Search code examples
perltarcompressionbzip2

Can you stream file-per-file, line-per-line from a .tar.bz2 archive in Perl?


We have a lot of compressed data that actually is a compressed taped archive of directories and its subdirectories containing XML files; e.g.

omega/    
- alpha/
  - a/
    - file1.xml
    - file2.xml
    - file3.xml
  - b/
    - file1.xml
    - file2.xml
    - file3.xml
  - c/
    - ...
- beta/
  - a/
    - file1.xml
    - file2.xml
    - file3.xml
  - b/
    - ...
  - c/
    - ...
- gamma/
  - a/
    - ...
  - b/
    - ...
  - c/
    - ...

The result would be files such as omega.tar.bz2 and these files can reach size of hundreds of gigabytes.

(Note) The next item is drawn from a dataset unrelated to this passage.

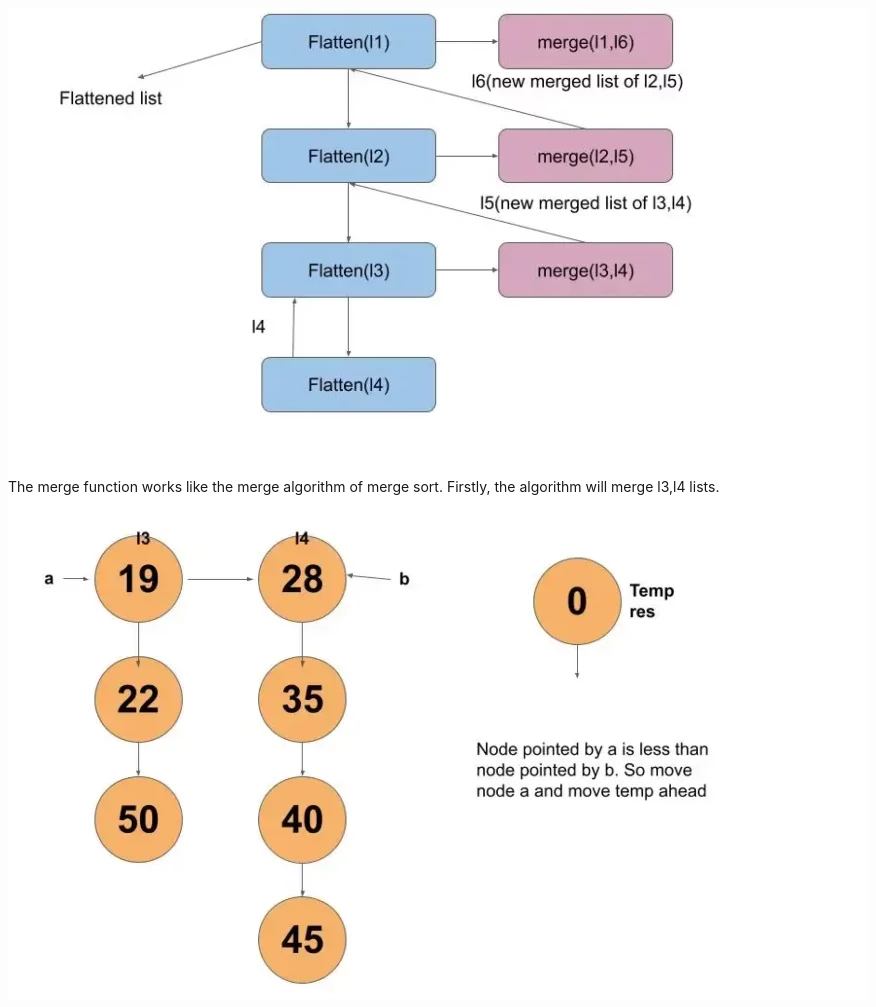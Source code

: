 ![image.png](../Screenshots/Flattening_a_Linked_Lists_2.png)


The merge function works like the merge algorithm of merge sort. Firstly, the algorithm will merge l3,l4 lists.

![image.png](../Screenshots/Flattening_a_Linked_Lists_3.png)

Even though we are aware that this is an archive file type, it would be nice to still be able to use its contents when we need to. Therefore I was wondering if it is possible to read from these files in Perl in a streaming manner, i.e. without first having to unpack and decompress everything on disk or without having to load the whole *.tar.bz2 file into memory.

I know that with IO::Uncompress you can Bunzip2, but as far as I can see and tested, this would read the whole file into memory which is not possible with our large files. Example code below on Bunzipping (not including TAR).

use strict;
use warnings;
use IO::Uncompress::Bunzip2 qw(bunzip2 $Bunzip2Error) ;

my $filename = '/path/to/file/file1.xml.bz2';
open(my $fh, '<', $filename)
  or die "Could not open file '$filename' $!";

my $buffer ;
bunzip2 $filename => \$buffer
  or die "bunzip2 failed: $Bunzip2Error\n";

print STDOUT "$buffer\n";

Taking the TAR into account, there is also the Archive::Extract module which allows to read a .tar.bz2 file (type tbz) into an Extract Object, but again this would read the whole file into memory which is not possible with our ginormous files.

Because of my own research into the topic I think it is unlikely that it is possible to read a TAR of BZIP2s in a streaming fashion, i.e. line per line. I have no experience with compression, though, so maybe there is a way to reconstruct file lines given a number of data blocks.

Tl;dr: can you stream the file contents (line-per-line or similar) from a BZIP2 compressed TAR archive?


Solution

  • There is Compress::Raw::Bzip2 which allows you to decompress bzip2 input chunk by chunk, i.e. in a stream. But since .tar.bz2 is first a tar file which is then compressed with bzip2 you would need to first decompress all data up to the files location in the tar file before you have access to the data you want, i.e. there is no way to seek to the file without decompression everything up to this file. If you are fine with this you might be able to use Archive::Tar::Stream, i.e. feed the input from your bzip2 decoder into the streaming Tar parser. I've never used it myself but it looks like it was developed exactly for this kind of use case.

    If you have the option to change the format of the input files I would recommend to use a format which stores the compressed files in the archive (like ZIP does) instead of compressing the full archive (i.e. .tar.bz2). This way you could easily seek to a specific compressed file and decompress only this instead of everything up to this file.